There are similar briefing pages in the binder for each of Trump's nine meetings on the sidelines of the G20 in Hamburg.
Presidents spend a large portion of their time in briefings and each president gets their information differently. The meeting with Putin is particularly high-stakes for Trump after allegations by the US intelligence community of Russian meddling aimed at hurting Hillary Clinton during the 2016 election. Russia is also a key world player in diplomatic talks ranging from North Korea's nuclear ambitions, the Iran nuclear deal and the fight against ISIS in Iraq and Syria.
Among the top administration officials who have been preparing Trump for the meeting: Defense Secretary James Mattis, who has publicly taken a much harder line on Putin than Trump has, and Rex Tillerson, who has a long history of dealings with the Russian leader.
Also involved in the preparation: Fiona Hill, the Putin critic who joined the administration in the last several months as the NSC senior director for European and Russian affairs.
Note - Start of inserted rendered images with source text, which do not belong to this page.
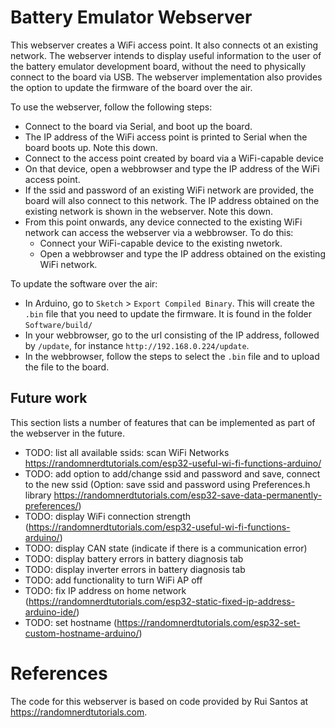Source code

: # Battery Emulator Webserver
This webserver creates a WiFi access point. It also connects ot an existing network.
The webserver intends to display useful information to the user of the battery emulator
development board, without the need to physically connect to the board via USB.
The webserver implementation also provides the option to update the firmware of the board over the air.

To use the webserver, follow the following steps:
- Connect to the board via Serial, and boot up the board.
- The IP address of the WiFi access point is printed to Serial when the board boots up. Note this down.
- Connect to the access point created by board via a WiFi-capable device
- On that device, open a webbrowser and type the IP address of the WiFi access point.
- If the ssid and password of an existing WiFi network are provided, the board will also connect to this network. The IP address obtained on the existing network is shown in the webserver. Note this down.
- From this point onwards, any device connected to the existing WiFi network can access the webserver via a webbrowser. To do this:
  - Connect your WiFi-capable device to the existing nwetork.
  - Open a webbrowser and type the IP address obtained on the existing WiFi network.

To update the software over the air:
- In Arduino, go to `Sketch` > `Export Compiled Binary`. This will create the `.bin` file that you need to update the firmware. It is found in the folder `Software/build/`
- In your webbrowser, go to the url consisting of the IP address, followed by `/update`, for instance `http://192.168.0.224/update`.
- In the webbrowser, follow the steps to select the `.bin` file and to upload the file to the board.

## Future work
This section lists a number of features that can be implemented as part of the webserver in the future.

- TODO: list all available ssids: scan WiFi Networks https://randomnerdtutorials.com/esp32-useful-wi-fi-functions-arduino/
- TODO: add option to add/change ssid and password and save, connect to the new ssid (Option: save ssid and password using Preferences.h library https://randomnerdtutorials.com/esp32-save-data-permanently-preferences/)
- TODO: display WiFi connection strength (https://randomnerdtutorials.com/esp32-useful-wi-fi-functions-arduino/)
- TODO: display CAN state (indicate if there is a communication error)
- TODO: display battery errors in battery diagnosis tab
- TODO: display inverter errors in battery diagnosis tab
- TODO: add functionality to turn WiFi AP off
- TODO: fix IP address on home network (https://randomnerdtutorials.com/esp32-static-fixed-ip-address-arduino-ide/)
- TODO: set hostname (https://randomnerdtutorials.com/esp32-set-custom-hostname-arduino/)

# References
The code for this webserver is based on code provided by Rui Santos at https://randomnerdtutorials.com.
She traveled directly to Hamburg, according to an administration official, ahead of Trump's meeting.
Behind the scenes, advisers still express concern at Trump's unpredictability ahead of the session with Putin, especially in light of Putin's known practice of preparing extensively for his meeting with US leaders.
And they still have no certainty on whether Trump will raise the election meddling issue -- most believe he will not raise it, but concede it's hard to predict what will ultimately emerge from the meeting.